Featured Tool - Pry bar

Three out of the four Frank Lloyd Wright homes we previewed on this show were undergoing major renovations. The most challenging part of renovating historic homes such as these is finding the materials that were used when the homes were built or coming up with a newer version that looks the same. However for many of us, the challenging part of our renovations is often the demolition!

This week we are featuring the basic demolition tool: the pry bar. The pry bar dates back to the cave people - it's all about leverage. In the next few weeks you will see us using different sizes of pry bars as we remove a couple of walls, countertops, and cabinets as we renovate a kitchen and a bedroom.

If you are going to reuse materials that are being removed, then take care during the demolition phase of the project. Best to tap the end of the pry bar just enough to get it in between the surfaces you want to separate and then gently push on the other end of the bar. Don't over do it, though - once there's a slight separation, tap the bar in further and push. Repeat by moving the bar slightly to one side or the other of the area and again tap and gently push. As soon as you can determine where the nails (adhesive or other fasteners) are, that's where you really want to apply more pressure. Both ends of the pry bar are usable and in many cases instead of pushing, you will be pulling on the bar - it's one of those things that you will just have to get the feel for.
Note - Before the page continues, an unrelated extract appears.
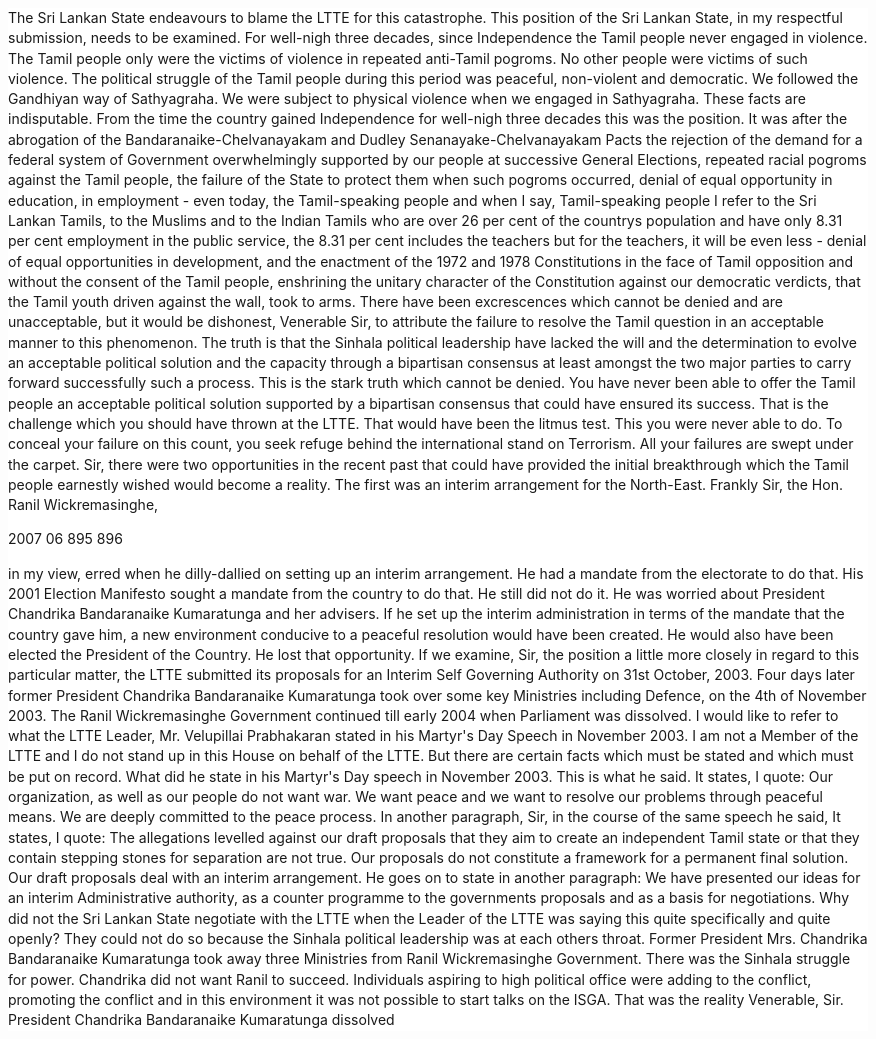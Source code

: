 The Sri Lankan State endeavours to blame the LTTE for this catastrophe. This position of the Sri Lankan State, in my respectful submission, needs to be examined. For well-nigh three decades, since Independence the Tamil people never engaged in violence. The Tamil people only were the victims of violence in repeated anti-Tamil pogroms. No other people were victims of such violence. The political struggle of the Tamil people during this period was peaceful, non-violent and democratic. We followed the Gandhiyan way of Sathyagraha. We were subject to physical violence when we engaged in Sathyagraha. These facts are indisputable. From the time the country gained Independence for well-nigh three decades this was the position. It was after the abrogation of the Bandaranaike-Chelvanayakam and Dudley Senanayake-Chelvanayakam Pacts the rejection of the demand for a federal system of Government overwhelmingly supported by our people at successive General Elections, repeated racial pogroms against the Tamil people, the failure of the State to protect them when such pogroms occurred, denial of equal opportunity in education, in employment - even today, the Tamil-speaking people and when I say, Tamil-speaking people I refer to the Sri Lankan Tamils, to the Muslims and to the Indian Tamils who are over 26 per cent of the countrys population and have only 8.31 per cent employment in the public service, the 8.31 per cent includes the teachers but for the teachers, it will be even less - denial of equal opportunities in development, and the enactment of the 1972 and 1978 Constitutions in the face of Tamil opposition and without the consent of the Tamil people, enshrining the unitary character of the Constitution against our democratic verdicts, that the Tamil youth driven against the wall, took to arms. There have been excrescences which cannot be denied and are unacceptable, but it would be dishonest, Venerable Sir, to attribute the failure to resolve the Tamil question in an acceptable manner to this phenomenon. The truth is that the Sinhala political leadership have lacked the will and the determination to evolve an acceptable political solution and the capacity through a bipartisan consensus at least amongst the two major parties to carry forward successfully such a process. This is the stark truth which cannot be denied. You have never been able to offer the Tamil people an acceptable political solution supported by a bipartisan consensus that could have ensured its success. That is the challenge which you should have thrown at the LTTE. That would have been the litmus test. This you were never able to do. To conceal your failure on this count, you seek refuge behind the international stand on Terrorism. All your failures are swept under the carpet. Sir, there were two opportunities in the recent past that could have provided the initial breakthrough which the Tamil people earnestly wished would become a reality. The first was an interim arrangement for the North-East. Frankly Sir, the Hon. Ranil Wickremasinghe,

2007 06 895 896

in my view, erred when he dilly-dallied on setting up an interim arrangement. He had a mandate from the electorate to do that. His 2001 Election Manifesto sought a mandate from the country to do that. He still did not do it. He was worried about President Chandrika Bandaranaike Kumaratunga and her advisers. If he set up the interim administration in terms of the mandate that the country gave him, a new environment conducive to a peaceful resolution would have been created. He would also have been elected the President of the Country. He lost that opportunity. If we examine, Sir, the position a little more closely in regard to this particular matter, the LTTE submitted its proposals for an Interim Self Governing Authority on 31st October, 2003. Four days later former President Chandrika Bandaranaike Kumaratunga took over some key Ministries including Defence, on the 4th of November 2003. The Ranil Wickremasinghe Government continued till early 2004 when Parliament was dissolved. I would like to refer to what the LTTE Leader, Mr. Velupillai Prabhakaran stated in his Martyr's Day Speech in November 2003. I am not a Member of the LTTE and I do not stand up in this House on behalf of the LTTE. But there are certain facts which must be stated and which must be put on record. What did he state in his Martyr's Day speech in November 2003. This is what he said. It states, I quote: Our organization, as well as our people do not want war. We want peace and we want to resolve our problems through peaceful means. We are deeply committed to the peace process. In another paragraph, Sir, in the course of the same speech he said, It states, I quote: The allegations levelled against our draft proposals that they aim to create an independent Tamil state or that they contain stepping stones for separation are not true. Our proposals do not constitute a framework for a permanent final solution. Our draft proposals deal with an interim arrangement. He goes on to state in another paragraph: We have presented our ideas for an interim Administrative authority, as a counter programme to the governments proposals and as a basis for negotiations. Why did not the Sri Lankan State negotiate with the LTTE when the Leader of the LTTE was saying this quite specifically and quite openly? They could not do so because the Sinhala political leadership was at each others throat. Former President Mrs. Chandrika Bandaranaike Kumaratunga took away three Ministries from Ranil Wickremasinghe Government. There was the Sinhala struggle for power. Chandrika did not want Ranil to succeed. Individuals aspiring to high political office were adding to the conflict, promoting the conflict and in this environment it was not possible to start talks on the ISGA. That was the reality Venerable, Sir. President Chandrika Bandaranaike Kumaratunga dissolved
If needed, place a thin piece of wood or a wide-bladed putty knife under the pry bar to protect the surface from being damaged.

An important part of demolition is removing debris from the work site as quickly as possible. Leaving debris lying around is an accident waiting to happen. (Also, remove all protruding nails and screws.)

Here's what our staff carpenter, Jeremy Wright, has to say about pry bars: "Flat bars, pry bars and nail pullers (cat's paw) come in many different sizes. Some are big enough to require two hands to hold them. Some are small enough to fit in the side pocket of my tool bag. But they can be some of the most versatile tools I own and I am able to utilize them somewhere everyday on the job."